Stored data:
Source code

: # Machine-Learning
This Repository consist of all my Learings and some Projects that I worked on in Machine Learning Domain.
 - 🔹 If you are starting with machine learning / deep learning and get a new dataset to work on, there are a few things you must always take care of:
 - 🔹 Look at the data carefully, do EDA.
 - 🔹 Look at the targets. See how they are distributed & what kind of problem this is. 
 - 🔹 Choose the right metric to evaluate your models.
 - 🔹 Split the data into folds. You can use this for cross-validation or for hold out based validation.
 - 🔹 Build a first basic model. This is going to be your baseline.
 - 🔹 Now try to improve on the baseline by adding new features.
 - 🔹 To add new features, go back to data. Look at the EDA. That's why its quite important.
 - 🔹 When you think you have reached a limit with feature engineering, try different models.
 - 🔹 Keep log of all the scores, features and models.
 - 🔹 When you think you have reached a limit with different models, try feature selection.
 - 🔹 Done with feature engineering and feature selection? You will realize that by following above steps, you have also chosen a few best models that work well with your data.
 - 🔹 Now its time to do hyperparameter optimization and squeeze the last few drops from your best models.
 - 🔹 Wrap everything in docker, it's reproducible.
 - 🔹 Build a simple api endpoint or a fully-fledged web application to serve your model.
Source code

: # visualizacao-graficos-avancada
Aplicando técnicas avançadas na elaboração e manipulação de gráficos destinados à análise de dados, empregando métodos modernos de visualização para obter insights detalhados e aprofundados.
--
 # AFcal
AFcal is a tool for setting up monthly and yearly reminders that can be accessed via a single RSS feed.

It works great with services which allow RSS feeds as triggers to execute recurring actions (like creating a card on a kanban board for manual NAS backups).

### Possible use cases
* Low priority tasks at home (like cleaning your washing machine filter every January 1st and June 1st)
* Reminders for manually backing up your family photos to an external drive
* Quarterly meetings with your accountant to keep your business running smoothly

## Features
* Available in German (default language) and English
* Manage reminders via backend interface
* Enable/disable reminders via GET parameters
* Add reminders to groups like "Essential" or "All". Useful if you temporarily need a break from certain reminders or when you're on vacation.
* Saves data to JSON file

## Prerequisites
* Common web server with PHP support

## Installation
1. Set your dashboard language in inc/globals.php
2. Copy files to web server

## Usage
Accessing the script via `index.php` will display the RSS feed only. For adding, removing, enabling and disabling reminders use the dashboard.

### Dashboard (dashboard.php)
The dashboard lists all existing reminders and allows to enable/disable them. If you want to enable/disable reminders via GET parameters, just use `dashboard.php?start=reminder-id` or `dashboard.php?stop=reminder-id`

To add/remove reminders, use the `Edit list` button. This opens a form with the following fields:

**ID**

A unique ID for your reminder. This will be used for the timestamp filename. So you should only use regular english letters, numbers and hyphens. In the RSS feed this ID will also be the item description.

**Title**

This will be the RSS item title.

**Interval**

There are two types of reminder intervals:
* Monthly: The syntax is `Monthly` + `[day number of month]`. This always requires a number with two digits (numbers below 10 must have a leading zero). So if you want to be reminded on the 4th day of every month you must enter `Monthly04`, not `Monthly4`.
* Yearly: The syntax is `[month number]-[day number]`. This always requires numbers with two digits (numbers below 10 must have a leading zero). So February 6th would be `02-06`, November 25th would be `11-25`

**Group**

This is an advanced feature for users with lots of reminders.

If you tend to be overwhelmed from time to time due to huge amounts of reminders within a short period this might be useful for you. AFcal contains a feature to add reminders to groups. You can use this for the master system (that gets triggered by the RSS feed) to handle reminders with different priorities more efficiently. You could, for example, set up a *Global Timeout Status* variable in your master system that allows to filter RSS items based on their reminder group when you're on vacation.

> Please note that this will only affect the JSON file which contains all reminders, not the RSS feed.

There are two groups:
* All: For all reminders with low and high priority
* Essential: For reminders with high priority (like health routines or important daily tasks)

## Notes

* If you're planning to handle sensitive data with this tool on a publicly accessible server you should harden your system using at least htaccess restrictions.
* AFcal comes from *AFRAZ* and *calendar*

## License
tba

Problem to solve:
Bring together every line in the entries that holds the string "requires".

Response to the task:
* Monthly: The syntax is `Monthly` + `[day number of month]`. This always requires a number with two digits (numbers below 10 must have a leading zero). So if you want to be reminded on the 4th day of every month you must enter `Monthly04`, not `Monthly4`.
* Yearly: The syntax is `[month number]-[day number]`. This always requires numbers with two digits (numbers below 10 must have a leading zero). So February 6th would be `02-06`, November 25th would be `11-25`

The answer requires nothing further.